For all other international itineraries, including domestic segments of an international itinerary, only carriers with baggage rules reflected in tariffs on file and in effect with the Agency, pursuant to ATR subsection 110(1), may act as the selecting carrier. The selecting carrier may choose to apply either their own baggage rules or determine who will be the MSC for the itinerary. Any chosen MSC carrier must also have its baggage rules reflected in tariffs on file and in effect with the Agency in order for them to apply to an interline itinerary.

Note: For transborder itineraries only, a tariff must be on file with both the Agency and the U.S. DOT in order for the appropriate baggage rules to apply to an itinerary and to meet both countries’ regulatory requirements.

4.3.1.2 Domestic itineraries

For interline itineraries of Canadian domestic carriers involving travel taking place wholly within Canada, the domestic carrier whose designator code is identified on the first flight segment of the passenger’s interline ticket (i.e., the selecting carrier) is expected to select and apply its own baggage rules to the entire interline itinerary in so far as the baggage rules are set out in its domestic tariff. All downline carriers are expected to also apply those rules to their respective services.

This ensures that the Agency can review the reasonability of these rules pursuant to subsection 67.2(1) of the CTA and that these rules are effective pursuant to subsection 67(3) of the CTA.

4.3.2 Carriers that do not file tariffs with the Agency

If a passenger’s international interline itinerary begins at a foreign point (other than the U.S.) and the carrier whose designator code is identified on the first flight segment of the passenger’s ticket at the beginning of the itinerary does not file tariffs with the Agency, that carrier must not be the selecting carrier on the interline itinerary. Furthermore, all other carriers must not apply that non-tariff filing carrier’s baggage rules. The Agency has a list of carriers who file tariffs applicable for transportation to and from Canada.

Allowing a foreign carrier’s baggage rules which are not filed with the Agency to be the rules applicable to an interline itinerary to or from Canada would result in the Agency not being able to deal with the reasonability of such rules. The Agency finds this unacceptable.

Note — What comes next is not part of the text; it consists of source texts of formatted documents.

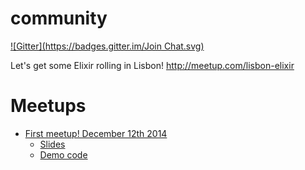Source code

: community
=========
[![Gitter](https://badges.gitter.im/Join Chat.svg)](https://gitter.im/lisbon-elixir/community?utm_source=badge&utm_medium=badge&utm_campaign=pr-badge&utm_content=badge)

Let's get some Elixir rolling in Lisbon! http://meetup.com/lisbon-elixir

Meetups
========

- [First meetup! December 12th 2014](http://www.meetup.com/lisbon-elixir/events/218779045/)
  - [Slides](https://github.com/lisbon-elixir/community/raw/master/meetups/12-12-2014/slides/lisbon_elixir_meetup_vol1.pdf)
  - [Demo code](https://github.com/lisbon-elixir/meetup_vol1_agent)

In these cases, the next carrier whose designator code appears on the passenger’s international interline itinerary and who files a tariff with the Agency would be the carrier to determine which carrier’s baggage rules will apply and thereby establishing the applicable baggage allowances and fees. All participating carriers should apply that alternative carrier’s selection of baggage rules. This carrier, through its ongoing relationship and interline agreements, would be responsible for advising this first carrier (non-filing) of the established baggage rules for that passenger.

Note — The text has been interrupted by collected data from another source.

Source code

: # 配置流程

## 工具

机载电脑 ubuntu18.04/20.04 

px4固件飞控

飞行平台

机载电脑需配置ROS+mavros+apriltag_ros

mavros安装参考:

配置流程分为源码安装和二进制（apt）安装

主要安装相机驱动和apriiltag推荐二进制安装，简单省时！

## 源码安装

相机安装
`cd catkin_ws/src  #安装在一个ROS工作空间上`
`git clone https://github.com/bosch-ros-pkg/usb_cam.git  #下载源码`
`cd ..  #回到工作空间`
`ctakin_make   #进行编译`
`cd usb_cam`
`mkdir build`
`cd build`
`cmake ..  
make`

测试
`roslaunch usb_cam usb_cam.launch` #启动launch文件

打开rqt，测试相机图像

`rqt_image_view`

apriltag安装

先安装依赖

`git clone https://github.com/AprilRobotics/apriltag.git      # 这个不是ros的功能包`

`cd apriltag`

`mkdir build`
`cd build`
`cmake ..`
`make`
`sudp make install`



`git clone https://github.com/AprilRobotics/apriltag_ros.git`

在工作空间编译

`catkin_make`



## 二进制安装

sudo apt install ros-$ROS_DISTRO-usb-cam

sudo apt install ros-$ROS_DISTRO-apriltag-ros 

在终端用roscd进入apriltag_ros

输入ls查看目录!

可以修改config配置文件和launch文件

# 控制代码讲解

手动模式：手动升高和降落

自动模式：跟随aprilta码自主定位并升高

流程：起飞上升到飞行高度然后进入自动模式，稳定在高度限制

Carriers that do not file tariffs with the Agency but are participating in interline itineraries applicable to transportation to or from Canada and "feeding" passengers onto flights operated by a larger carrier, should ensure that they have the relevant baggage information and disclose which baggage rules apply to the itinerary.

4.4 Special issues affecting baggage rules

4.4.1 Unchecked (carry-on) baggage

The Agency recognizes that each operating carrier that is participating in an interline itinerary will for practical reasons apply their own unchecked carry-on baggage allowances to their respective flight segments. The Agency recognizes that due to the variety of aircraft sizes and types that may be used throughout an interline itinerary applying a single set of baggage allowances for carry-on baggage would not be practical. In particular, in the United States, each state has differing requirements and specifications regarding carry-on baggage that are applied to departing aircraft.

Nevertheless, it is possible for carriers to apply consistent charges for carry-on baggage, even if they cannot apply consistent baggage allowances. For example, once a carrier’s baggage rules has been selected to apply to the passenger’s entire itinerary, that carrier’s baggage charges should not differ from flight to flight. Further, the passenger should not be charged an additional sum if the passenger’s carry-on baggage cannot be accommodated in-cabin (due to weight, size, etc.) and it must be checked instead.

By providing carriers with this flexibility, this approach aligns with the U.S. DOT’s approach.

Notwithstanding the foregoing, a carrier should disclose to passengers the carry-on baggage rules applicable to their interline itinerary.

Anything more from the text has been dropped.